(Task objective):
Determine how many lines in the entries below contain "High", and output that number alone.
[The records — start]
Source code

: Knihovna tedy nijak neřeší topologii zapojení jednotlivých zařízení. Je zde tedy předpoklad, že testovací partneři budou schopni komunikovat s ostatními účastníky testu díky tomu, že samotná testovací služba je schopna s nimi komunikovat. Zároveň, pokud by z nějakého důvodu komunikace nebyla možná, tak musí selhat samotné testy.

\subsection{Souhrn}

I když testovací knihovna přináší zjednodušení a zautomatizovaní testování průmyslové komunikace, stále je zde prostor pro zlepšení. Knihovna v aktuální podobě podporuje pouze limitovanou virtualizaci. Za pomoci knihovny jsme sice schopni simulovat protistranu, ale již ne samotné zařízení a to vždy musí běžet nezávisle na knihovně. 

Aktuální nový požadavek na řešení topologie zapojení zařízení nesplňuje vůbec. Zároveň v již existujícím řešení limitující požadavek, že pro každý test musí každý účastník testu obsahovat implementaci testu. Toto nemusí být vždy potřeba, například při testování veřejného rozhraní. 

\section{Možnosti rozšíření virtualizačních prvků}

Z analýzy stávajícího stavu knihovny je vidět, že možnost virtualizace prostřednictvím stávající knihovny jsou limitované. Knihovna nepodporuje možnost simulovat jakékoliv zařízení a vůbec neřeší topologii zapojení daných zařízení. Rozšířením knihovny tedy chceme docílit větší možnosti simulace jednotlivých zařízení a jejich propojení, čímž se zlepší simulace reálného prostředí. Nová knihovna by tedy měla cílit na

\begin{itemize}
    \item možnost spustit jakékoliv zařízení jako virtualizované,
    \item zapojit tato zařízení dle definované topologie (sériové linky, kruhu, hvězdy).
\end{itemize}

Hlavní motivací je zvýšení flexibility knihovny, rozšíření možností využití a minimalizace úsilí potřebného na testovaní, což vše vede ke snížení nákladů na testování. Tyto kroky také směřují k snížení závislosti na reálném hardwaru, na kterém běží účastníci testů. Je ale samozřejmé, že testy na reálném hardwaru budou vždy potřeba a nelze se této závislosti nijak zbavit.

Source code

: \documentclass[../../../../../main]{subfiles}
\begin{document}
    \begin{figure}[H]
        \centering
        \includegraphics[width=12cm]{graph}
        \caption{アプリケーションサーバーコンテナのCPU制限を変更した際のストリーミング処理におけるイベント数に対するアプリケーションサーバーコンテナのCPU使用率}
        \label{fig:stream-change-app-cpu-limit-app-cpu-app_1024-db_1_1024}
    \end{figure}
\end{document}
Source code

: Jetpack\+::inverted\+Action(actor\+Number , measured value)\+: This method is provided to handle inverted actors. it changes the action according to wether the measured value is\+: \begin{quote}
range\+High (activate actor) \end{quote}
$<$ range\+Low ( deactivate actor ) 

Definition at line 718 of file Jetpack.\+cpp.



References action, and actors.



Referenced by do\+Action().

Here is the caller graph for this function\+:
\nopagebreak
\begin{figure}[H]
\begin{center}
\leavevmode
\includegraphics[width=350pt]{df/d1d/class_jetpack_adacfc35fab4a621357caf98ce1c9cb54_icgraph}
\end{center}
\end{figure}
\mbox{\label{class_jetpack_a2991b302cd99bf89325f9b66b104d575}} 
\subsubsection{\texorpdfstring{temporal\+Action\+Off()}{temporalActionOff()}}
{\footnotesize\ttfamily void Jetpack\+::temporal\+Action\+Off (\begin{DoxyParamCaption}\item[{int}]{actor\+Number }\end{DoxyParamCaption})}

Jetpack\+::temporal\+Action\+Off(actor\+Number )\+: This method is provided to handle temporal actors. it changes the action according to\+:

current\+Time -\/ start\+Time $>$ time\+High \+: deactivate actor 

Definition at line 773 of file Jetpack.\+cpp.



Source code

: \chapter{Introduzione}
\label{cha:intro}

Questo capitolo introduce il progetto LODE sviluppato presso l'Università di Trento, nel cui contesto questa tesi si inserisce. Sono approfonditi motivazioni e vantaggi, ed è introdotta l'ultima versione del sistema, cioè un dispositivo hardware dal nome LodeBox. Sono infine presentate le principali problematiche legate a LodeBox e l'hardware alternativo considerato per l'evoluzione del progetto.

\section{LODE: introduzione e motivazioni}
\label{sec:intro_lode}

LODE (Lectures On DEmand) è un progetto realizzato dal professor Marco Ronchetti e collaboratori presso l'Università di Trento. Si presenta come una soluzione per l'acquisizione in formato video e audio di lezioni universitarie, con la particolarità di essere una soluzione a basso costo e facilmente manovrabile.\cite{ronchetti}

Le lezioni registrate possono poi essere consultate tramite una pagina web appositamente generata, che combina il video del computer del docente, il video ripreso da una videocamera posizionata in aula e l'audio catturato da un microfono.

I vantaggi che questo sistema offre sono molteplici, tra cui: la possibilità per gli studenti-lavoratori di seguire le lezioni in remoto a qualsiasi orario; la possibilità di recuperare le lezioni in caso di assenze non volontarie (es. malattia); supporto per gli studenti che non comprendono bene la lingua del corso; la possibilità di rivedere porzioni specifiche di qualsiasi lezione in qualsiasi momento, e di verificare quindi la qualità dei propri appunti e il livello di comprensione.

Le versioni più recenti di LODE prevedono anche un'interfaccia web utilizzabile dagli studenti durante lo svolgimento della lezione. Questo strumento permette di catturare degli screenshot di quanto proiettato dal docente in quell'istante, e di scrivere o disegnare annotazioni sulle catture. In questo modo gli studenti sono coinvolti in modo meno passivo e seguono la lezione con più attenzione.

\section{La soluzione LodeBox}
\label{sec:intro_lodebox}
[The records — finish]
(Written answer):
2